• **What you need to do**: Word for word, reproduce each line of the data below, omitting every image.

• **Records supplied**:
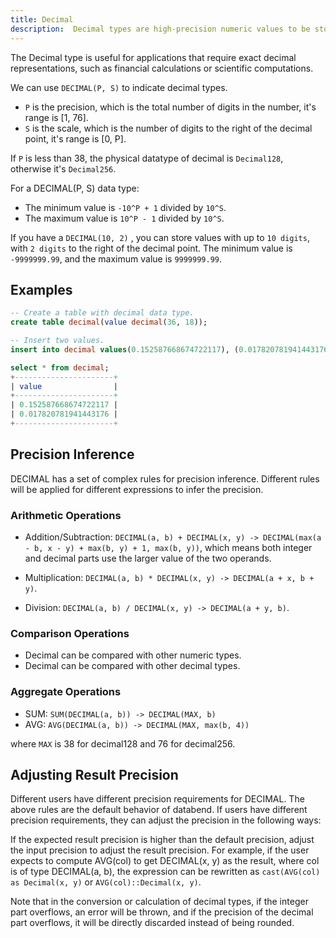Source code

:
 ```yaml
---
title: Decimal
description:  Decimal types are high-precision numeric values to be stored and manipulated.
---
```


The Decimal type is useful for applications that require exact decimal representations, such as financial calculations or scientific computations.

We can use `DECIMAL(P, S)` to indicate decimal types. 

- `P` is the precision, which is the total number of digits in the number, it's range is [1, 76].
- `S` is the scale, which is the number of digits to the right of the decimal point, it's range is [0, P].

If `P` is less than 38, the physical datatype of decimal is `Decimal128`, otherwise it's `Decimal256`.

For a DECIMAL(P, S) data type:
* The minimum value is `-10^P + 1` divided by `10^S`.
* The maximum value is `10^P - 1` divided by `10^S`.
 
If you have a `DECIMAL(10, 2)` , you can store values with up to `10 digits`, with `2 digits` to the right of the decimal point. The minimum value is `-9999999.99`, and the maximum value is `9999999.99`.

## Examples

```sql
-- Create a table with decimal data type.
create table decimal(value decimal(36, 18));

-- Insert two values.
insert into decimal values(0.152587668674722117), (0.017820781941443176);

select * from decimal;
+----------------------+
| value                |
+----------------------+
| 0.152587668674722117 |
| 0.017820781941443176 |
+----------------------+
```

## Precision Inference

DECIMAL has a set of complex rules for precision inference. Different rules will be applied for different expressions to infer the precision.

### Arithmetic Operations

- Addition/Subtraction: `DECIMAL(a, b) + DECIMAL(x, y) -> DECIMAL(max(a - b, x - y) + max(b, y) + 1, max(b, y))`, which means both integer and decimal parts use the larger value of the two operands.

- Multiplication: `DECIMAL(a, b) * DECIMAL(x, y) -> DECIMAL(a + x, b + y)`.

- Division: `DECIMAL(a, b) / DECIMAL(x, y) -> DECIMAL(a + y, b)`.

### Comparison Operations

- Decimal can be compared with other numeric types.
- Decimal can be compared with other decimal types.

### Aggregate Operations

- SUM: `SUM(DECIMAL(a, b)) -> DECIMAL(MAX, b)`
- AVG: `AVG(DECIMAL(a, b)) -> DECIMAL(MAX, max(b, 4))`

where `MAX` is 38 for decimal128 and 76 for decimal256.

## Adjusting Result Precision

Different users have different precision requirements for DECIMAL. The above rules are the default behavior of databend. If users have different precision requirements, they can adjust the precision in the following ways:

If the expected result precision is higher than the default precision, adjust the input precision to adjust the result precision. For example, if the user expects to compute AVG(col) to get DECIMAL(x, y) as the result, where col is of type DECIMAL(a, b), the expression can be rewritten as `cast(AVG(col) as Decimal(x, y)` or `AVG(col)::Decimal(x, y)`.

Note that in the conversion or calculation of decimal types, if the integer part overflows, an error will be thrown, and if the precision of the decimal part overflows, it will be directly discarded instead of being rounded.
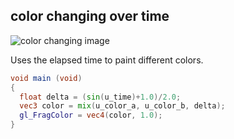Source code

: ## color changing over time

![color changing image](C:\Users\mh\dev\shader\img\1.gif)

Uses the elapsed time to paint different colors.

```glsl
void main (void)
{
  float delta = (sin(u_time)+1.0)/2.0;
  vec3 color = mix(u_color_a, u_color_b, delta);
  gl_FragColor = vec4(color, 1.0); 
}
```

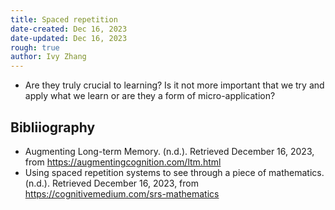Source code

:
 ```yaml
---
title: Spaced repetition
date-created: Dec 16, 2023
date-updated: Dec 16, 2023
rough: true 
author: Ivy Zhang
---
```


- Are they truly crucial to learning? Is it not more important that we try and apply what we learn or are they a form of micro-application?

## Bibliiography

- Augmenting Long-term Memory. (n.d.). Retrieved December 16, 2023, from https://augmentingcognition.com/ltm.html
- Using spaced repetition systems to see through a piece of mathematics. (n.d.). Retrieved December 16, 2023, from https://cognitivemedium.com/srs-mathematics


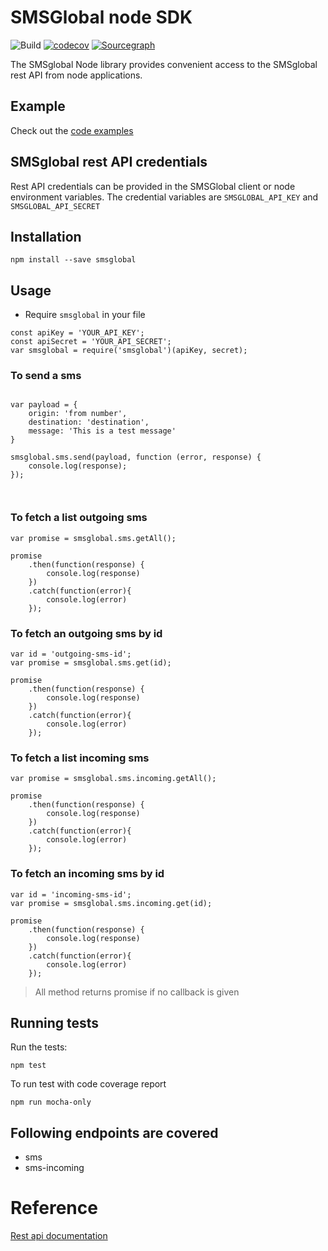 # SMSGlobal node SDK


![Build](https://github.com/smsglobal/smsglobal-node/workflows/Build/badge.svg?branch=master)
[![codecov](https://codecov.io/gh/smsglobal/smsglobal-node/branch/master/graph/badge.svg)](https://codecov.io/gh/smsglobal/smsglobal-node)
[![Sourcegraph](https://sourcegraph.com/github.com/smsglobal/smsglobal-node/-/badge.svg)](https://sourcegraph.com/github.com/smsglobal/smsglobal-node?badge)


The SMSglobal Node library provides convenient access to the SMSglobal rest API from node applications.


## Example
 Check out the [code examples](examples)


## SMSglobal rest API credentials

Rest API credentials can be provided in the SMSGlobal client or node environment variables. The credential variables are `SMSGLOBAL_API_KEY` and `SMSGLOBAL_API_SECRET`



## Installation

```
npm install --save smsglobal
```


## Usage

* Require `smsglobal` in your file


```
const apiKey = 'YOUR_API_KEY';
const apiSecret = 'YOUR_API_SECRET';
var smsglobal = require('smsglobal')(apiKey, secret);
```

### To send a sms
```

var payload = {
    origin: 'from number',
    destination: 'destination',
    message: 'This is a test message'
}

smsglobal.sms.send(payload, function (error, response) {
    console.log(response);
});



```
### To fetch a list outgoing sms

```
var promise = smsglobal.sms.getAll();

promise
    .then(function(response) {
        console.log(response)
    })
    .catch(function(error){
        console.log(error)
    });
```

### To fetch an outgoing sms by id

```
var id = 'outgoing-sms-id';
var promise = smsglobal.sms.get(id);

promise
    .then(function(response) {
        console.log(response)
    })
    .catch(function(error){
        console.log(error)
    });
```

### To fetch a list incoming sms

```
var promise = smsglobal.sms.incoming.getAll();

promise
    .then(function(response) {
        console.log(response)
    })
    .catch(function(error){
        console.log(error)
    });
```

### To fetch an incoming sms by id

```
var id = 'incoming-sms-id';
var promise = smsglobal.sms.incoming.get(id);

promise
    .then(function(response) {
        console.log(response)
    })
    .catch(function(error){
        console.log(error)
    });
```
> All method returns promise if no callback is given

## Running tests

Run the tests:

```
npm test
```


To run test with code coverage report

```
npm run mocha-only
```


## Following endpoints are covered
* sms
* sms-incoming

# Reference
[Rest api documentation](https://www.smsglobal.com/rest-api/)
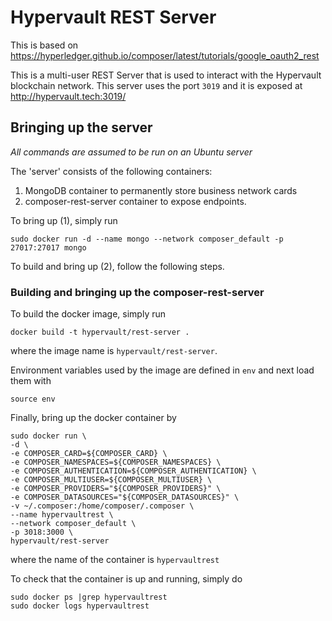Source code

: # Hypervault REST Server

This is based on https://hyperledger.github.io/composer/latest/tutorials/google_oauth2_rest 

This is a multi-user REST Server that is used to interact with the Hypervault blockchain network. This server uses the port `3019` and it is exposed at http://hypervault.tech:3019/

## Bringing up the server

*All commands are assumed to be run on an Ubuntu server*

The 'server' consists of the following containers: 

1. MongoDB container to permanently store business network cards
2. composer-rest-server container to expose endpoints. 

To bring up (1), simply run 

```
sudo docker run -d --name mongo --network composer_default -p 27017:27017 mongo
```

To build and bring up (2), follow the following steps. 

### Building and bringing up the composer-rest-server

To build the docker image, simply run 

```
docker build -t hypervault/rest-server .
```

where the image name is `hypervault/rest-server`.

Environment variables used by the image are defined in `env` and next load them with 

```
source env
```

Finally, bring up the docker container by 

```
sudo docker run \
-d \
-e COMPOSER_CARD=${COMPOSER_CARD} \
-e COMPOSER_NAMESPACES=${COMPOSER_NAMESPACES} \
-e COMPOSER_AUTHENTICATION=${COMPOSER_AUTHENTICATION} \
-e COMPOSER_MULTIUSER=${COMPOSER_MULTIUSER} \
-e COMPOSER_PROVIDERS="${COMPOSER_PROVIDERS}" \
-e COMPOSER_DATASOURCES="${COMPOSER_DATASOURCES}" \
-v ~/.composer:/home/composer/.composer \
--name hypervaultrest \
--network composer_default \
-p 3018:3000 \
hypervault/rest-server
```

where the name of the container is `hypervaultrest`

To check that the container is up and running, simply do 

```
sudo docker ps |grep hypervaultrest
sudo docker logs hypervaultrest
```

• **Task solution**:
Source code

:
 ```yaml
---
title: Decimal
description:  Decimal types are high-precision numeric values to be stored and manipulated.
---
```


The Decimal type is useful for applications that require exact decimal representations, such as financial calculations or scientific computations.

We can use `DECIMAL(P, S)` to indicate decimal types. 

- `P` is the precision, which is the total number of digits in the number, it's range is [1, 76].
- `S` is the scale, which is the number of digits to the right of the decimal point, it's range is [0, P].

If `P` is less than 38, the physical datatype of decimal is `Decimal128`, otherwise it's `Decimal256`.

For a DECIMAL(P, S) data type:
* The minimum value is `-10^P + 1` divided by `10^S`.
* The maximum value is `10^P - 1` divided by `10^S`.
 
If you have a `DECIMAL(10, 2)` , you can store values with up to `10 digits`, with `2 digits` to the right of the decimal point. The minimum value is `-9999999.99`, and the maximum value is `9999999.99`.

## Examples

```sql
-- Create a table with decimal data type.
create table decimal(value decimal(36, 18));

-- Insert two values.
insert into decimal values(0.152587668674722117), (0.017820781941443176);

select * from decimal;
+----------------------+
| value                |
+----------------------+
| 0.152587668674722117 |
| 0.017820781941443176 |
+----------------------+
```

## Precision Inference

DECIMAL has a set of complex rules for precision inference. Different rules will be applied for different expressions to infer the precision.

### Arithmetic Operations

- Addition/Subtraction: `DECIMAL(a, b) + DECIMAL(x, y) -> DECIMAL(max(a - b, x - y) + max(b, y) + 1, max(b, y))`, which means both integer and decimal parts use the larger value of the two operands.

- Multiplication: `DECIMAL(a, b) * DECIMAL(x, y) -> DECIMAL(a + x, b + y)`.

- Division: `DECIMAL(a, b) / DECIMAL(x, y) -> DECIMAL(a + y, b)`.

### Comparison Operations

- Decimal can be compared with other numeric types.
- Decimal can be compared with other decimal types.

### Aggregate Operations

- SUM: `SUM(DECIMAL(a, b)) -> DECIMAL(MAX, b)`
- AVG: `AVG(DECIMAL(a, b)) -> DECIMAL(MAX, max(b, 4))`

where `MAX` is 38 for decimal128 and 76 for decimal256.

## Adjusting Result Precision

Different users have different precision requirements for DECIMAL. The above rules are the default behavior of databend. If users have different precision requirements, they can adjust the precision in the following ways:

If the expected result precision is higher than the default precision, adjust the input precision to adjust the result precision. For example, if the user expects to compute AVG(col) to get DECIMAL(x, y) as the result, where col is of type DECIMAL(a, b), the expression can be rewritten as `cast(AVG(col) as Decimal(x, y)` or `AVG(col)::Decimal(x, y)`.

Note that in the conversion or calculation of decimal types, if the integer part overflows, an error will be thrown, and if the precision of the decimal part overflows, it will be directly discarded instead of being rounded.
Source code

: ## color changing over time

![color changing image](C:\Users\mh\dev\shader\img\1.gif)

Uses the elapsed time to paint different colors.

```glsl
void main (void)
{
  float delta = (sin(u_time)+1.0)/2.0;
  vec3 color = mix(u_color_a, u_color_b, delta);
  gl_FragColor = vec4(color, 1.0); 
}
```

Source code

:
 ```yaml
---
title: Spaced repetition
date-created: Dec 16, 2023
date-updated: Dec 16, 2023
rough: true 
author: Ivy Zhang
---
```


- Are they truly crucial to learning? Is it not more important that we try and apply what we learn or are they a form of micro-application?

## Bibliiography

- Augmenting Long-term Memory. (n.d.). Retrieved December 16, 2023, from https://augmentingcognition.com/ltm.html
- Using spaced repetition systems to see through a piece of mathematics. (n.d.). Retrieved December 16, 2023, from https://cognitivemedium.com/srs-mathematics


 # SMSGlobal node SDK


![Build](https://github.com/smsglobal/smsglobal-node/workflows/Build/badge.svg?branch=master)
[![codecov](https://codecov.io/gh/smsglobal/smsglobal-node/branch/master/graph/badge.svg)](https://codecov.io/gh/smsglobal/smsglobal-node)
[![Sourcegraph](https://sourcegraph.com/github.com/smsglobal/smsglobal-node/-/badge.svg)](https://sourcegraph.com/github.com/smsglobal/smsglobal-node?badge)


The SMSglobal Node library provides convenient access to the SMSglobal rest API from node applications.


## Example
 Check out the [code examples](examples)


## SMSglobal rest API credentials

Rest API credentials can be provided in the SMSGlobal client or node environment variables. The credential variables are `SMSGLOBAL_API_KEY` and `SMSGLOBAL_API_SECRET`



## Installation

```
npm install --save smsglobal
```


## Usage

* Require `smsglobal` in your file


```
const apiKey = 'YOUR_API_KEY';
const apiSecret = 'YOUR_API_SECRET';
var smsglobal = require('smsglobal')(apiKey, secret);
```

### To send a sms
```

var payload = {
    origin: 'from number',
    destination: 'destination',
    message: 'This is a test message'
}

smsglobal.sms.send(payload, function (error, response) {
    console.log(response);
});



```
### To fetch a list outgoing sms

```
var promise = smsglobal.sms.getAll();

promise
    .then(function(response) {
        console.log(response)
    })
    .catch(function(error){
        console.log(error)
    });
```

### To fetch an outgoing sms by id

```
var id = 'outgoing-sms-id';
var promise = smsglobal.sms.get(id);

promise
    .then(function(response) {
        console.log(response)
    })
    .catch(function(error){
        console.log(error)
    });
```

### To fetch a list incoming sms

```
var promise = smsglobal.sms.incoming.getAll();

promise
    .then(function(response) {
        console.log(response)
    })
    .catch(function(error){
        console.log(error)
    });
```

### To fetch an incoming sms by id

```
var id = 'incoming-sms-id';
var promise = smsglobal.sms.incoming.get(id);

promise
    .then(function(response) {
        console.log(response)
    })
    .catch(function(error){
        console.log(error)
    });
```
> All method returns promise if no callback is given

## Running tests

Run the tests:

```
npm test
```


To run test with code coverage report

```
npm run mocha-only
```


## Following endpoints are covered
* sms
* sms-incoming

# Reference
[Rest api documentation](https://www.smsglobal.com/rest-api/)
Source code

: # Hypervault REST Server

This is based on https://hyperledger.github.io/composer/latest/tutorials/google_oauth2_rest 

This is a multi-user REST Server that is used to interact with the Hypervault blockchain network. This server uses the port `3019` and it is exposed at http://hypervault.tech:3019/

## Bringing up the server

*All commands are assumed to be run on an Ubuntu server*

The 'server' consists of the following containers: 

1. MongoDB container to permanently store business network cards
2. composer-rest-server container to expose endpoints. 

To bring up (1), simply run 

```
sudo docker run -d --name mongo --network composer_default -p 27017:27017 mongo
```

To build and bring up (2), follow the following steps. 

### Building and bringing up the composer-rest-server

To build the docker image, simply run 

```
docker build -t hypervault/rest-server .
```

where the image name is `hypervault/rest-server`.

Environment variables used by the image are defined in `env` and next load them with 

```
source env
```

Finally, bring up the docker container by 

```
sudo docker run \
-d \
-e COMPOSER_CARD=${COMPOSER_CARD} \
-e COMPOSER_NAMESPACES=${COMPOSER_NAMESPACES} \
-e COMPOSER_AUTHENTICATION=${COMPOSER_AUTHENTICATION} \
-e COMPOSER_MULTIUSER=${COMPOSER_MULTIUSER} \
-e COMPOSER_PROVIDERS="${COMPOSER_PROVIDERS}" \
-e COMPOSER_DATASOURCES="${COMPOSER_DATASOURCES}" \
-v ~/.composer:/home/composer/.composer \
--name hypervaultrest \
--network composer_default \
-p 3018:3000 \
hypervault/rest-server
```

where the name of the container is `hypervaultrest`

To check that the container is up and running, simply do 

```
sudo docker ps |grep hypervaultrest
sudo docker logs hypervaultrest
```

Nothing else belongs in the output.